1. Segundo orientação desta Corte, bem assim do Supremo Tribunal Federal, o art. 126 da LEP prevê a remição da pena pelo trabalho somente aos apenados que se encontram nos regimes fechado ou semiaberto, situação mantida com a entrada em vigor da Lei 12.433/2011.
2. Ordem denegada.
ACÓRDÃO
Vistos, relatados e discutidos os autos em que são partes as acima indicadas, acordam os Ministros da Sexta Turma do Superior Tribunal de Justiça: "A Turma, por unanimidade, denegou a ordem de habeas corpus, nos termos do voto da Sra. Ministra Relatora." Os Srs. Ministros Sebastião Reis Júnior e Vasco Della Giustina (Desembargador convocado do TJ/RS) votaram com a Sra. Ministra Relatora.
Ausente, justificadamente, o Sr. Ministro Og Fernandes.
Presidiu o julgamento a Sra. Ministra Maria Thereza de Assis Moura.
Brasília, 14 de fevereiro de 2012(Data do Julgamento)

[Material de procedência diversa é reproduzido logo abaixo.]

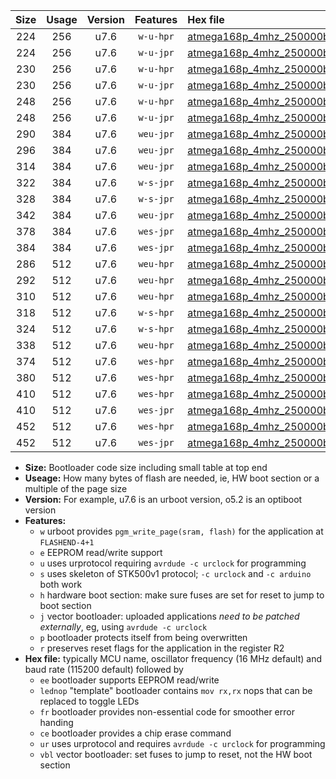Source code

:|Size|Usage|Version|Features|Hex file|
|:-:|:-:|:-:|:-:|:--|
|224|256|u7.6|`w-u-hpr`|[atmega168p_4mhz_250000bps_ur.hex](https://raw.githubusercontent.com/stefanrueger/urboot/main/atmega168p_4mhz_250000bps_ur.hex)|
|224|256|u7.6|`w-u-jpr`|[atmega168p_4mhz_250000bps_ur_vbl.hex](https://raw.githubusercontent.com/stefanrueger/urboot/main/atmega168p_4mhz_250000bps_ur_vbl.hex)|
|230|256|u7.6|`w-u-hpr`|[atmega168p_4mhz_250000bps_lednop_ur.hex](https://raw.githubusercontent.com/stefanrueger/urboot/main/atmega168p_4mhz_250000bps_lednop_ur.hex)|
|230|256|u7.6|`w-u-jpr`|[atmega168p_4mhz_250000bps_lednop_ur_vbl.hex](https://raw.githubusercontent.com/stefanrueger/urboot/main/atmega168p_4mhz_250000bps_lednop_ur_vbl.hex)|
|248|256|u7.6|`w-u-hpr`|[atmega168p_4mhz_250000bps_lednop_fr_ur.hex](https://raw.githubusercontent.com/stefanrueger/urboot/main/atmega168p_4mhz_250000bps_lednop_fr_ur.hex)|
|248|256|u7.6|`w-u-jpr`|[atmega168p_4mhz_250000bps_lednop_fr_ur_vbl.hex](https://raw.githubusercontent.com/stefanrueger/urboot/main/atmega168p_4mhz_250000bps_lednop_fr_ur_vbl.hex)|
|290|384|u7.6|`weu-jpr`|[atmega168p_4mhz_250000bps_ee_ur_vbl.hex](https://raw.githubusercontent.com/stefanrueger/urboot/main/atmega168p_4mhz_250000bps_ee_ur_vbl.hex)|
|296|384|u7.6|`weu-jpr`|[atmega168p_4mhz_250000bps_ee_lednop_ur_vbl.hex](https://raw.githubusercontent.com/stefanrueger/urboot/main/atmega168p_4mhz_250000bps_ee_lednop_ur_vbl.hex)|
|314|384|u7.6|`weu-jpr`|[atmega168p_4mhz_250000bps_ee_lednop_fr_ur_vbl.hex](https://raw.githubusercontent.com/stefanrueger/urboot/main/atmega168p_4mhz_250000bps_ee_lednop_fr_ur_vbl.hex)|
|322|384|u7.6|`w-s-jpr`|[atmega168p_4mhz_250000bps_vbl.hex](https://raw.githubusercontent.com/stefanrueger/urboot/main/atmega168p_4mhz_250000bps_vbl.hex)|
|328|384|u7.6|`w-s-jpr`|[atmega168p_4mhz_250000bps_lednop_vbl.hex](https://raw.githubusercontent.com/stefanrueger/urboot/main/atmega168p_4mhz_250000bps_lednop_vbl.hex)|
|342|384|u7.6|`weu-jpr`|[atmega168p_4mhz_250000bps_ee_lednop_fr_ce_ur_vbl.hex](https://raw.githubusercontent.com/stefanrueger/urboot/main/atmega168p_4mhz_250000bps_ee_lednop_fr_ce_ur_vbl.hex)|
|378|384|u7.6|`wes-jpr`|[atmega168p_4mhz_250000bps_ee_vbl.hex](https://raw.githubusercontent.com/stefanrueger/urboot/main/atmega168p_4mhz_250000bps_ee_vbl.hex)|
|384|384|u7.6|`wes-jpr`|[atmega168p_4mhz_250000bps_ee_lednop_vbl.hex](https://raw.githubusercontent.com/stefanrueger/urboot/main/atmega168p_4mhz_250000bps_ee_lednop_vbl.hex)|
|286|512|u7.6|`weu-hpr`|[atmega168p_4mhz_250000bps_ee_ur.hex](https://raw.githubusercontent.com/stefanrueger/urboot/main/atmega168p_4mhz_250000bps_ee_ur.hex)|
|292|512|u7.6|`weu-hpr`|[atmega168p_4mhz_250000bps_ee_lednop_ur.hex](https://raw.githubusercontent.com/stefanrueger/urboot/main/atmega168p_4mhz_250000bps_ee_lednop_ur.hex)|
|310|512|u7.6|`weu-hpr`|[atmega168p_4mhz_250000bps_ee_lednop_fr_ur.hex](https://raw.githubusercontent.com/stefanrueger/urboot/main/atmega168p_4mhz_250000bps_ee_lednop_fr_ur.hex)|
|318|512|u7.6|`w-s-hpr`|[atmega168p_4mhz_250000bps.hex](https://raw.githubusercontent.com/stefanrueger/urboot/main/atmega168p_4mhz_250000bps.hex)|
|324|512|u7.6|`w-s-hpr`|[atmega168p_4mhz_250000bps_lednop.hex](https://raw.githubusercontent.com/stefanrueger/urboot/main/atmega168p_4mhz_250000bps_lednop.hex)|
|338|512|u7.6|`weu-hpr`|[atmega168p_4mhz_250000bps_ee_lednop_fr_ce_ur.hex](https://raw.githubusercontent.com/stefanrueger/urboot/main/atmega168p_4mhz_250000bps_ee_lednop_fr_ce_ur.hex)|
|374|512|u7.6|`wes-hpr`|[atmega168p_4mhz_250000bps_ee.hex](https://raw.githubusercontent.com/stefanrueger/urboot/main/atmega168p_4mhz_250000bps_ee.hex)|
|380|512|u7.6|`wes-hpr`|[atmega168p_4mhz_250000bps_ee_lednop.hex](https://raw.githubusercontent.com/stefanrueger/urboot/main/atmega168p_4mhz_250000bps_ee_lednop.hex)|
|410|512|u7.6|`wes-hpr`|[atmega168p_4mhz_250000bps_ee_lednop_fr.hex](https://raw.githubusercontent.com/stefanrueger/urboot/main/atmega168p_4mhz_250000bps_ee_lednop_fr.hex)|
|410|512|u7.6|`wes-jpr`|[atmega168p_4mhz_250000bps_ee_lednop_fr_vbl.hex](https://raw.githubusercontent.com/stefanrueger/urboot/main/atmega168p_4mhz_250000bps_ee_lednop_fr_vbl.hex)|
|452|512|u7.6|`wes-hpr`|[atmega168p_4mhz_250000bps_ee_lednop_fr_ce.hex](https://raw.githubusercontent.com/stefanrueger/urboot/main/atmega168p_4mhz_250000bps_ee_lednop_fr_ce.hex)|
|452|512|u7.6|`wes-jpr`|[atmega168p_4mhz_250000bps_ee_lednop_fr_ce_vbl.hex](https://raw.githubusercontent.com/stefanrueger/urboot/main/atmega168p_4mhz_250000bps_ee_lednop_fr_ce_vbl.hex)|

- **Size:** Bootloader code size including small table at top end
- **Useage:** How many bytes of flash are needed, ie, HW boot section or a multiple of the page size
- **Version:** For example, u7.6 is an urboot version, o5.2 is an optiboot version
- **Features:**
  + `w` urboot provides `pgm_write_page(sram, flash)` for the application at `FLASHEND-4+1`
  + `e` EEPROM read/write support
  + `u` uses urprotocol requiring `avrdude -c urclock` for programming
  + `s` uses skeleton of STK500v1 protocol; `-c urclock` and `-c arduino` both work
  + `h` hardware boot section: make sure fuses are set for reset to jump to boot section
  + `j` vector bootloader: uploaded applications *need to be patched externally*, eg, using `avrdude -c urclock`
  + `p` bootloader protects itself from being overwritten
  + `r` preserves reset flags for the application in the register R2
- **Hex file:** typically MCU name, oscillator frequency (16 MHz default) and baud rate (115200 default) followed by
  + `ee` bootloader supports EEPROM read/write
  + `lednop` "template" bootloader contains `mov rx,rx` nops that can be replaced to toggle LEDs
  + `fr` bootloader provides non-essential code for smoother error handing
  + `ce` bootloader provides a chip erase command
  + `ur` uses urprotocol and requires `avrdude -c urclock` for programming
  + `vbl` vector bootloader: set fuses to jump to reset, not the HW boot section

Ministra Maria Thereza de Assis Moura
Relatora
RELATÓRIO
MINISTRA MARIA THEREZA DE ASSIS MOURA (Relatora):
Trata-se de habeas corpus, com pedido liminar, impetrado em favor de EDUARDO SIDNEI SOARES, apontando como autoridade coatora a Primeira Câmara Criminal do Tribunal de Justiça do Rio Grande do Sul (Agravo em Execução n.º 70037990058).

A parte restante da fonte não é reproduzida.